Adolf Hitler. Hitler's Second Book: The Unpublished Sequel to Mein Kampf. New York: Enigma Books, 2003. 325 pp. $32.00 (cloth), ISBN 978-1-929631-16-2.
Reviewed by Nitzan Lebovic (University of California, Los Angeles)
Published on H-German (January, 2006)
Hitler in a Post-Ideological Age: The Sequel
In our desperate post-ideological age, as Slavoj Žižek argued in The Desert of the Real, Five Essays on September 11, the only absolute value is "absolute evil." According to Žižek, who quotes from the Idealist life-philosopher F. W. J. von Schelling, the concept exists in a state of emptiness that cannot retain any persistent explanation and therefore allows no public discussion.
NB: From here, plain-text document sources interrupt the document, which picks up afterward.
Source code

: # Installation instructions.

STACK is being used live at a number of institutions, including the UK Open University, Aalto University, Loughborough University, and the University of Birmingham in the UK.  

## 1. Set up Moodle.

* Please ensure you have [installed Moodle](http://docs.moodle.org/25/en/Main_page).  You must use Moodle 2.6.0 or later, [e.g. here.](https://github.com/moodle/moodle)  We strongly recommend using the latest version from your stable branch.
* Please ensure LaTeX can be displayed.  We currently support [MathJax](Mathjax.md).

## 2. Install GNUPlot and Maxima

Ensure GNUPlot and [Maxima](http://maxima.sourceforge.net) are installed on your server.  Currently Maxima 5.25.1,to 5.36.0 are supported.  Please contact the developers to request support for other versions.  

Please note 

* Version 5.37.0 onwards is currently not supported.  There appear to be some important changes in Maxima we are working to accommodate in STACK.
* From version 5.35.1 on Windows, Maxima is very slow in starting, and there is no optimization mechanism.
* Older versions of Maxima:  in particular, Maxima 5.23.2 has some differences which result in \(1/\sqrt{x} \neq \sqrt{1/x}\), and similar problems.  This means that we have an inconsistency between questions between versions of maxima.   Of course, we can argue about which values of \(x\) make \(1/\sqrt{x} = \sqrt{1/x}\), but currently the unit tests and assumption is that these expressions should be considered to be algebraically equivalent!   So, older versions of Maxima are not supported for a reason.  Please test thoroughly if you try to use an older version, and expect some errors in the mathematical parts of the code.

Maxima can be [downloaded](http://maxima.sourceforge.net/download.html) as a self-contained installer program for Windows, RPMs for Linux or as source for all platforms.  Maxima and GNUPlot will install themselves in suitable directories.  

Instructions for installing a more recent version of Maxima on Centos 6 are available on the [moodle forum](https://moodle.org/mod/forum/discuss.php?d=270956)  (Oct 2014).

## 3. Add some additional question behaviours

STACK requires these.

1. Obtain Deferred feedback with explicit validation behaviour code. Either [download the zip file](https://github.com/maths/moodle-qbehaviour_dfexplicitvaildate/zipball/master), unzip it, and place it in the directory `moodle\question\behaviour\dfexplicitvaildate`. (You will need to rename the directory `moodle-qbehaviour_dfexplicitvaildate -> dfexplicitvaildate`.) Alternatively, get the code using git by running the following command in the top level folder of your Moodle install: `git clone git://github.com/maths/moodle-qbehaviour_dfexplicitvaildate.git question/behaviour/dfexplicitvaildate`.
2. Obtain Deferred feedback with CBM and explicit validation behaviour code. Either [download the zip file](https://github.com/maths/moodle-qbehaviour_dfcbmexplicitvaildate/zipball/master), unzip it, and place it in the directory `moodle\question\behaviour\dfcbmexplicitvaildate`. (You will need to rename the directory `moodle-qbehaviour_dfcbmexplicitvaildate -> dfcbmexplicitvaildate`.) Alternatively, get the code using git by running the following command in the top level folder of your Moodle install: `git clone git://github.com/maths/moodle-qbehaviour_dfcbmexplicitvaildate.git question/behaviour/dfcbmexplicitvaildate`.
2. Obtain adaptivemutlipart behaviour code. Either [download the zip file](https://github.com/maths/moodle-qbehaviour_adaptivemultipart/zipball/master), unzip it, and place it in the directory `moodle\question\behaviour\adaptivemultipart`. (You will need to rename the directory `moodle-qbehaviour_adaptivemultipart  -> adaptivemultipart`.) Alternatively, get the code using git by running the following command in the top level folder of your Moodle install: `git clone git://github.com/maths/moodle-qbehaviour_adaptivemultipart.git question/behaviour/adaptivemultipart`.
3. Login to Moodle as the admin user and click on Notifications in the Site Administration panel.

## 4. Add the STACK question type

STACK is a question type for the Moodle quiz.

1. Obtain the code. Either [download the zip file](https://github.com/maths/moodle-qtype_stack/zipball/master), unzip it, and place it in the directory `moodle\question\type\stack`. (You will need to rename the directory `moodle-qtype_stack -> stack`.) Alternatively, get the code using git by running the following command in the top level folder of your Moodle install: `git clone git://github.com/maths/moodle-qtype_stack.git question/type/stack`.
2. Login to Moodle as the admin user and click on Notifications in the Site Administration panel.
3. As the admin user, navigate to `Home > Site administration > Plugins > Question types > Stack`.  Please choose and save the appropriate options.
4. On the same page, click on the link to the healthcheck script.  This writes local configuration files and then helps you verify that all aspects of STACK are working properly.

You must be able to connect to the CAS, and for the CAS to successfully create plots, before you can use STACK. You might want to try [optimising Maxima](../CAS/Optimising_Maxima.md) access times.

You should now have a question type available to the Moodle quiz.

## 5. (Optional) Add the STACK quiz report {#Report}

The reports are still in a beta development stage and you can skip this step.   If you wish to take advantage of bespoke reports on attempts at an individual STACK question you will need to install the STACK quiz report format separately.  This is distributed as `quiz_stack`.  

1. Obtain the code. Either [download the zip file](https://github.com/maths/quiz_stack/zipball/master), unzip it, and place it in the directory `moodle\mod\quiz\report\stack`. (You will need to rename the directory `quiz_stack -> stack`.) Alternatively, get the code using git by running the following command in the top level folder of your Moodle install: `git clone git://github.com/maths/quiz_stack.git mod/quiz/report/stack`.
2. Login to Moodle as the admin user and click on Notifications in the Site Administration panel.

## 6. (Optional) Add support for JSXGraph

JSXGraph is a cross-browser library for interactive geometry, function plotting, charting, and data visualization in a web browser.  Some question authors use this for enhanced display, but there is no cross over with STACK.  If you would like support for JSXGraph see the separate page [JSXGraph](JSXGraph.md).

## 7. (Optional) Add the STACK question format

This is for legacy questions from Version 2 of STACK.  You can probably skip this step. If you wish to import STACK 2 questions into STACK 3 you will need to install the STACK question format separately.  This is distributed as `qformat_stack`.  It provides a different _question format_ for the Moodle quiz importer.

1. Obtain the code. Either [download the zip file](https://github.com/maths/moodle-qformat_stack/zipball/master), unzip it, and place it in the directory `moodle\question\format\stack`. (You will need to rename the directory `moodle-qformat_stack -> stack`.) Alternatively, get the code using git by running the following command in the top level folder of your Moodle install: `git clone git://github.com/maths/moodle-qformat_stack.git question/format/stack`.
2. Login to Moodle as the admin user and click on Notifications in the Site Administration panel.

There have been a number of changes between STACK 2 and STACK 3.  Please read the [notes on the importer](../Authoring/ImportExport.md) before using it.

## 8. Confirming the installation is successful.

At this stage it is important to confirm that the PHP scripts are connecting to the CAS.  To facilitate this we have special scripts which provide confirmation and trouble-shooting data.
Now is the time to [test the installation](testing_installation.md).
This sounds like an appropriate description for the current "axis-of-evil" type politics. But does it fit historical methodology so neatly? What about the history of phenomena considered to be "evil," or even "absolute evil," as is Adolf Hitler?
The filmic and textual obsession with Hitler's personality during the last few years is an interesting allegory of a current cultural state we are living in and its fascination (obsession?) with "evil." No less does it testify to the desperate need for an absolute reference point, an anchor every system of description can hinge upon with safety. No positive system of ethics or references can supply the same security as an historical devil. It is not a mere chance, then, that all political "evils"--Saddam for Americans and Bush for Muslims--were and still are compared to Hitler. Is the implication that we are living in an age of negative politics, or a "negative theology" as Žižek calls it? After all, it is often easier to formalize an enemy than define one's own self identity.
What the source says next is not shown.